* **WHAT IS NEEDED**:
Tally the lines below that contain the word "github", and give only that number.

* **INPUT RECORDS**:
※

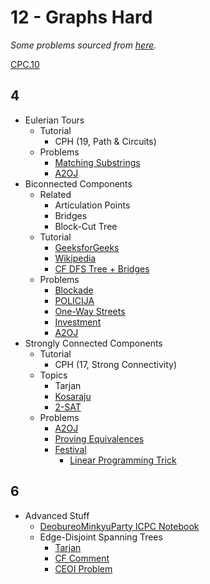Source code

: # 12 - Graphs Hard

*Some problems sourced from [here](http://codeforces.com/blog/entry/54526?#comment-385354).*

[CPC.10](https://github.com/SuprDewd/T-414-AFLV/tree/master/10_graphs_3_network_flow)

## 4
  * Eulerian Tours
    * Tutorial
      * CPH (19, Path & Circuits)
    * Problems
      * [Matching Substrings](https://csacademy.com/contest/archive/task/matching-substrings/) [](87)
      * [A2OJ](https://a2oj.com/category?ID=24)
  * Biconnected Components
    * Related
      * Articulation Points
      * Bridges
      * Block-Cut Tree
    * Tutorial
      * [GeeksforGeeks](http://www.geeksforgeeks.org/articulation-points-or-cut-vertices-in-a-graph/)
      * [Wikipedia](https://en.wikipedia.org/wiki/Biconnected_component)
      * [CF DFS Tree + Bridges](https://codeforces.com/blog/entry/68138)
    * Problems
      * [Blockade](https://szkopul.edu.pl/problemset/problem/eDt8w290owtatmCjad0O0ywk/site/?key=statement)
      * [POLICIJA](http://wcipeg.com/problem/coi06p2)
      * [One-Way Streets](https://csacademy.com/contest/archive/task/one-way-streets/)
      * [Investment](https://dmoj.ca/problem/tle17c1p6)
      * [A2OJ](https://a2oj.com/category?ID=128)
  * Strongly Connected Components
    * Tutorial
      * CPH (17, Strong Connectivity)
    * Topics
      * Tarjan
      * [Kosaraju](https://en.wikipedia.org/wiki/Kosaraju%27s_algorithm)
      * [2-SAT](http://codeforces.com/blog/entry/16205)
    * Problems
      * [A2OJ](https://a2oj.com/category?ID=231)
      * [Proving Equivalences](https://open.kattis.com/problems/equivalences) [](78)
      * [Festival](https://szkopul.edu.pl/problemset/problem/p9uJo01RR9ouMLLAYroFuQ-7/site/?key=statement) [](173)
        * [Linear Programming Trick](https://www.cs.rit.edu/~spr/COURSES/ALG/MIT/lec18.pdf)

## 6
  * Advanced Stuff
    * [DeobureoMinkyuParty ICPC Notebook](https://github.com/koosaga/DeobureoMinkyuParty/blob/master/teamnote.pdf)
    * Edge-Disjoint Spanning Trees
      * [Tarjan](http://i.stanford.edu/pub/cstr/reports/cs/tr/74/455/CS-TR-74-455.pdf)
      * [CF Comment](https://codeforces.com/blog/entry/68131?#comment-524705)
      * [CEOI Problem](https://cses.fi/file/f039dfd6ad6656f9046b68e4e32703fe211cd4df174270e0c2410a0c649a8e8e/)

※

* **FINAL ANSWER**:
2